Mainz, 2.11.01 (KAP) Die Entsendung einer internationalen Friedenstruppe nach Palästina hat der lateinische Patriarch von Jerusalem, Michel Sabbah, gefordert. "Zumindest zu Beginn sollte es eine Friedenstruppe, eine Schutztruppe sein, die den Weg und den Rahmen für ernsthafte und neue Verhandlungen vorbereitet", sagte er am Freitag in einem Interview mit der deutschen katholischen Nachrichtenagentur KNA. Der israelisch-palästinensische Konflikt sei in Wahrheit ein internationales Problem, da die internationale Gemeinschaft "bei der Geburt, dem Aufbau, der Überlebenssicherung und dem Schutz Israels" immer dabei gewesen sei. Deshalb müsse sich die internationale Gemeinschaft endlich ihrer Verantwortung bewusst werden und eingreifen. Sabbah - der Präsident von "Pax Christi" ist - hält sich anlässlich des internationalen Kongresses der katholischen Friedensbewegung in Mainz auf.

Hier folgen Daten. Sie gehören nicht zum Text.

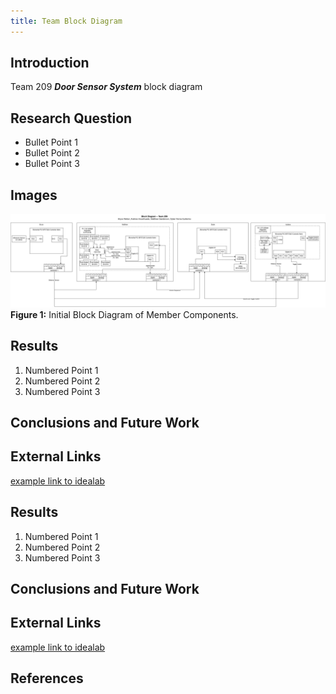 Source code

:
 ```yaml
---
title: Team Block Diagram
---
```


## Introduction

Team 209 **_Door Sensor System_** block diagram

## Research Question

* Bullet Point 1
* Bullet Point 2
* Bullet Point 3

## Images

![Block Diagram](BlockDiagram.jpg)
**Figure 1:** Initial Block Diagram of Member Components.


## Results

1. Numbered Point 1
1. Numbered Point 2
1. Numbered Point 3

## Conclusions and Future Work

## External Links

[example link to idealab](https://idealab.asu.edu)


## Results

1. Numbered Point 1
1. Numbered Point 2
1. Numbered Point 3

## Conclusions and Future Work

## External Links

[example link to idealab](https://idealab.asu.edu)


## References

Dringend müssten internationale Beobachter entsendet werden, die den Israelis die notwendige Sicherheit geben und den Palästinensern den dringend benötigten Schutz garantieren könnten, betonte der Patriarch. Insbesondere müssten militärische Aktionen beider Seiten verhindert werden. Die internationale Gemeinschaft müssen den Mut haben, beiden Seiten klar zu sagen, was zu tun sei, um die Gewalt zu beenden "und eine neue Ära der Gerechtigkeit zu schaffen". Unter Israels Premierminister Ariel Scharon sieht Sabbah keine großen Chancen für eine Lösung. Es sei "höchst unwahrscheinlich", dass sich Scharon von einem Hardliner zu einem Friedensstifter entwickle. Deshalb werde es künftig eher noch mehr Gewalt geben, wenn nicht die internationale Gemeinschaft eingreife, unterstrich der Erzbischof.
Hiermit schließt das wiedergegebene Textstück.